# WHAT THE TASK REQUIRES:
Copy each line of the material below that includes the string "figure".

# RECORD EXCERPTS:
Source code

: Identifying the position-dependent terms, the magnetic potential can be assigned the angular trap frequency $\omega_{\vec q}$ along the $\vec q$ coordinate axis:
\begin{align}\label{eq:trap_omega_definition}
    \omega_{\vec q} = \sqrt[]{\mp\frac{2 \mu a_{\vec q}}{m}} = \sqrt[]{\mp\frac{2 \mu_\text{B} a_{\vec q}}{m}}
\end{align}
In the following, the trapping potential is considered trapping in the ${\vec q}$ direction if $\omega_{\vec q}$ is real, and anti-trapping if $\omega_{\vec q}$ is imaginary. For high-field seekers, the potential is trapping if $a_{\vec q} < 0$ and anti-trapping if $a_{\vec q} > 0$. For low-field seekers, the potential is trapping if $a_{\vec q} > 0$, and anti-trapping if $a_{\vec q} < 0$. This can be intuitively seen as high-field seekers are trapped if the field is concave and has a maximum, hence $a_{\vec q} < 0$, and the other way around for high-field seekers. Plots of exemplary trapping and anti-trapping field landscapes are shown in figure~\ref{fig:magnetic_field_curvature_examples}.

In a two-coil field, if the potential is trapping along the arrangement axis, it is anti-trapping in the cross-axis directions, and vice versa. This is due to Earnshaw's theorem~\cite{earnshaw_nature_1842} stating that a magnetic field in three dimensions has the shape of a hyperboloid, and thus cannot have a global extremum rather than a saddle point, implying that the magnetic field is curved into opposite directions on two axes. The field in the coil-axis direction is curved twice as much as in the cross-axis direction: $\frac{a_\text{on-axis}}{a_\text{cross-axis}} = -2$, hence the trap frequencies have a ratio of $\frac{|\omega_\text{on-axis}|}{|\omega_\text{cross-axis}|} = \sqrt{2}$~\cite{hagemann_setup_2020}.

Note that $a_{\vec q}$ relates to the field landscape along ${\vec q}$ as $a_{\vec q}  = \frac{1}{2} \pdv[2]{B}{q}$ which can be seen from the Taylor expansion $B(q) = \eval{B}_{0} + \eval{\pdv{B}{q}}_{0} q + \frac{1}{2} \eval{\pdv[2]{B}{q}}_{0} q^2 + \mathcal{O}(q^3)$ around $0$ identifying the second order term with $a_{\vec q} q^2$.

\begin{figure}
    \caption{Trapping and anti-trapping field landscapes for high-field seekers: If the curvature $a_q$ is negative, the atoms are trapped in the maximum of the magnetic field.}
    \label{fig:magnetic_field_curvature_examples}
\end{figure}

# REPLY:
In the following, the trapping potential is considered trapping in the ${\vec q}$ direction if $\omega_{\vec q}$ is real, and anti-trapping if $\omega_{\vec q}$ is imaginary. For high-field seekers, the potential is trapping if $a_{\vec q} < 0$ and anti-trapping if $a_{\vec q} > 0$. For low-field seekers, the potential is trapping if $a_{\vec q} > 0$, and anti-trapping if $a_{\vec q} < 0$. This can be intuitively seen as high-field seekers are trapped if the field is concave and has a maximum, hence $a_{\vec q} < 0$, and the other way around for high-field seekers. Plots of exemplary trapping and anti-trapping field landscapes are shown in figure~\ref{fig:magnetic_field_curvature_examples}.
\begin{figure}
\end{figure}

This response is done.